After a few basic instructions, we were cinched in safety belts so tight it was hard to breathe. (Could this explain my light-headedness?) Before I could think of a plausible exit strategy, I was up on the platform –way, way up in the air – holding on for dear life. Russell (who used to be in the circus) was clipping me into the safety lines. He told me once you are up on that platform, there is only one way down. My mouth was getting really dry, and I had just inhaled a bunch of the white chalk powder we were supposed to put on our hands. Now was not a good time to have a choking fit.
Russell started yelling out commands:
“Right hand on the bar! Left hand on the bar! Lean forward! Raise the bar high above your head! Squeeze your buns!
I didn’t move. Was he talking to me?
“Jump!” OK. I guess he meant me.
I jumped. And whoosh – I was flying through the air!
But this was no time for a jungle cry. Russell was yelling again.
“Knees up! Hook your legs. Hands off!”
All my attention was focused on hearing the commands and trying to respond as fast as possible. Timing is everything in the trapeze. If you do the moves at the proper time, the momentum carries you through and very little strength is involved. Miss the timing by a few seconds and you are fighting against a huge force. Once I was in the air, there was no time to be scared and no mental space to be anywhere else but in the moment.
“Reach forward! Look up!”
And there I was, being caught by one of the other instructors swinging upside down on her own bar!
I was kind of stunned – not really sure how it had all happened – a grateful ball of relief and exhilaration.

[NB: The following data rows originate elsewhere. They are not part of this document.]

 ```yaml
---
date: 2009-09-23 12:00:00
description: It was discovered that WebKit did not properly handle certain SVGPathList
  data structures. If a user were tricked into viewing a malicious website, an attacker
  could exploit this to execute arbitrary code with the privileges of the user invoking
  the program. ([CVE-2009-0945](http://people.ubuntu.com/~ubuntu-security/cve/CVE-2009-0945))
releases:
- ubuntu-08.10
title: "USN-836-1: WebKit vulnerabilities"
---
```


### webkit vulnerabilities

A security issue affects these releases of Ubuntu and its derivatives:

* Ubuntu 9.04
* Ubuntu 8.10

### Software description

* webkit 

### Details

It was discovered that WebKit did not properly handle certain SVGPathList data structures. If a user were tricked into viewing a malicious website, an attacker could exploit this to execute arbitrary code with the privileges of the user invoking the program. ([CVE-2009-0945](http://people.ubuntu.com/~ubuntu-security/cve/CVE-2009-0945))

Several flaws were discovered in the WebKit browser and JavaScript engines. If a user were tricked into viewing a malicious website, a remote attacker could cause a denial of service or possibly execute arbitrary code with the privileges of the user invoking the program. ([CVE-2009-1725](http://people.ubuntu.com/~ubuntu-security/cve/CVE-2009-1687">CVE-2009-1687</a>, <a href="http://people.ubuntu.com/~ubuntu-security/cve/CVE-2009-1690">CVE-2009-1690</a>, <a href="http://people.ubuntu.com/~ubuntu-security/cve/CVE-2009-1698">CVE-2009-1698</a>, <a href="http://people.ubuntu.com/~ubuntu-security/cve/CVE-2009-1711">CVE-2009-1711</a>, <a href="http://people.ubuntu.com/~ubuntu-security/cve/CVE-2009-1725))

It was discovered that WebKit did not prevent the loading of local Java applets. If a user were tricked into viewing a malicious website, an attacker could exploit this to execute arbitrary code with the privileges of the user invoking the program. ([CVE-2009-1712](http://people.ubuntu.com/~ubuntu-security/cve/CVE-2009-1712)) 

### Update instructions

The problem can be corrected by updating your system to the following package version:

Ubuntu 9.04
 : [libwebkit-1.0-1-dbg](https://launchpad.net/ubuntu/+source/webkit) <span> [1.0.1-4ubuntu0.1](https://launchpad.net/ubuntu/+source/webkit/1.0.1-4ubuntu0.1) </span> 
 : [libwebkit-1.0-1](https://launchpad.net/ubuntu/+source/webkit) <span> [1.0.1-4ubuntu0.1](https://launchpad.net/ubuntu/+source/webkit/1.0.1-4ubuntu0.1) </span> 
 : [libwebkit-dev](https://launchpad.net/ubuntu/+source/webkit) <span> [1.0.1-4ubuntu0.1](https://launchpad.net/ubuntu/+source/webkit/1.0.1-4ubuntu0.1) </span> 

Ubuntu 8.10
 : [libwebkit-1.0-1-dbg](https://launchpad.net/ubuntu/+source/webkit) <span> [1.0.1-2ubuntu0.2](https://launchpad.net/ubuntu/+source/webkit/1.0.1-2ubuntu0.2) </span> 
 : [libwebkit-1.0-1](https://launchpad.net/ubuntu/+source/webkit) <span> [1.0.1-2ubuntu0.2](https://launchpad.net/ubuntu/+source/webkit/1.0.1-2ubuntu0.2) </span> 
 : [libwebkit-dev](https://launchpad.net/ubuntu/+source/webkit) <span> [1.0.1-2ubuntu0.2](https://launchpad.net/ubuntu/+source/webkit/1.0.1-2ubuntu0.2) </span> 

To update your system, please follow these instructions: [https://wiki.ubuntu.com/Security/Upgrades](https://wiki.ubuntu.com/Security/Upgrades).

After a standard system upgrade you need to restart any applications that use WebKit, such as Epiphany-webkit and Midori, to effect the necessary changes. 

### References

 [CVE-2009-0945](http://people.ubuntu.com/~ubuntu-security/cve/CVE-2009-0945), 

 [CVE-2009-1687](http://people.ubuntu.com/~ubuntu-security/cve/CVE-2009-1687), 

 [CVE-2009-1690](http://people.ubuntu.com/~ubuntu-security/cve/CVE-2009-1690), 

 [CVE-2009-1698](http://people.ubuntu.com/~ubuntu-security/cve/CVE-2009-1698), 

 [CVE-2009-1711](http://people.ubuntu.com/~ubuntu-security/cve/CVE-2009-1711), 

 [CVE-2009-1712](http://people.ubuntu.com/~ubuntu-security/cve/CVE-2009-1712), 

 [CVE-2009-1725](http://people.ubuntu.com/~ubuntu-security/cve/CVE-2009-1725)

The second time was much easier. I knew I was not going to die, and worst case scenario, there was the safety net. The third and the fourth times were actually fun.
After doing this scary thing I could feel a power surge that was not only physical, but mental and emotional as well. It made me want to “raise the bar” – so to speak – in my own life. I wanted to do more, to be more, to experience more. I was already thinking about what I could do next to stretch myself.
I see something similar happening in my clients as they face the inevitable fears that come with setting goals and expanding in new directions. As the roadblocks of fear are pushed away, I see them discovering new talents, taking risks, living more fully and spreading wings that have been folded up.
Flying on a trapeze is fantastically exhilarating. Seeing my clients soaring to new heights in their own lives is even better.